▶ PROBLEM DETAILS
From the entries below, list each line with "macro".

▶ DATA PROVIDED
————————

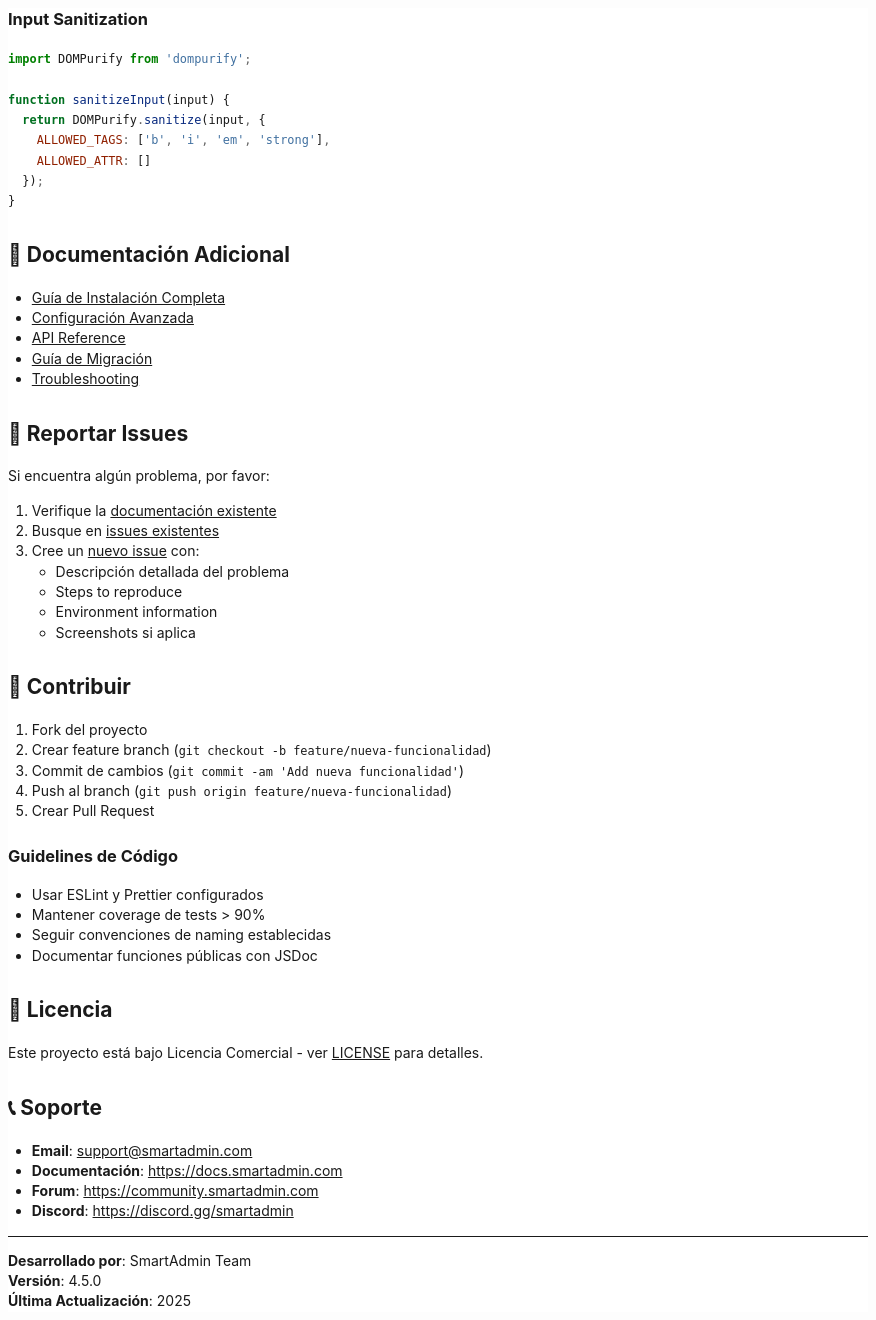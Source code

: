 ### Input Sanitization

```javascript
import DOMPurify from 'dompurify';

function sanitizeInput(input) {
  return DOMPurify.sanitize(input, {
    ALLOWED_TAGS: ['b', 'i', 'em', 'strong'],
    ALLOWED_ATTR: []
  });
}
```

## 📖 Documentación Adicional

- [Guía de Instalación Completa](docs/installation.md)
- [Configuración Avanzada](docs/configuration.md)
- [API Reference](docs/api-reference.md)
- [Guía de Migración](docs/migration-guide.md)
- [Troubleshooting](docs/troubleshooting.md)

## 🐛 Reportar Issues

Si encuentra algún problema, por favor:

1. Verifique la [documentación existente](docs/)
2. Busque en [issues existentes](https://github.com/usuario/smartadmin/issues)
3. Cree un [nuevo issue](https://github.com/usuario/smartadmin/issues/new) con:
   - Descripción detallada del problema
   - Steps to reproduce
   - Environment information
   - Screenshots si aplica

## 🤝 Contribuir

1. Fork del proyecto
2. Crear feature branch (`git checkout -b feature/nueva-funcionalidad`)
3. Commit de cambios (`git commit -am 'Add nueva funcionalidad'`)
4. Push al branch (`git push origin feature/nueva-funcionalidad`)
5. Crear Pull Request

### Guidelines de Código

- Usar ESLint y Prettier configurados
- Mantener coverage de tests > 90%
- Seguir convenciones de naming establecidas
- Documentar funciones públicas con JSDoc

## 📄 Licencia

Este proyecto está bajo Licencia Comercial - ver [LICENSE](LICENSE) para detalles.

## 📞 Soporte

- **Email**: support@smartadmin.com
- **Documentación**: https://docs.smartadmin.com
- **Forum**: https://community.smartadmin.com
- **Discord**: https://discord.gg/smartadmin

---

**Desarrollado por**: SmartAdmin Team  
**Versión**: 4.5.0  
**Última Actualización**: 2025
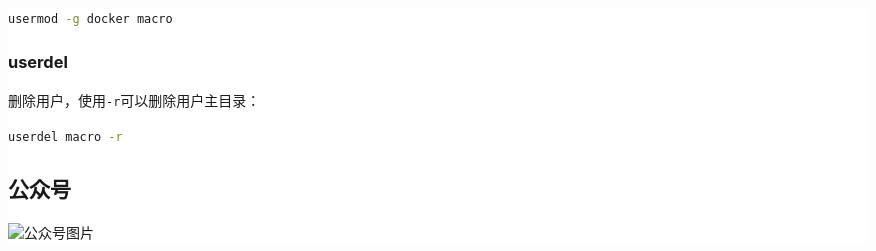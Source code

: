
 ```bash
usermod -g docker macro
```

### userdel

删除用户，使用`-r`可以删除用户主目录：

```bash
userdel macro -r
```

## 公众号

![公众号图片](http://macro-oss.oss-cn-shenzhen.aliyuncs.com/mall/banner/qrcode_for_macrozheng_258.jpg)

————————

▶ EXERCISE SOLUTION
usermod -g docker macro
userdel macro -r
![公众号图片](http://macro-oss.oss-cn-shenzhen.aliyuncs.com/mall/banner/qrcode_for_macrozheng_258.jpg)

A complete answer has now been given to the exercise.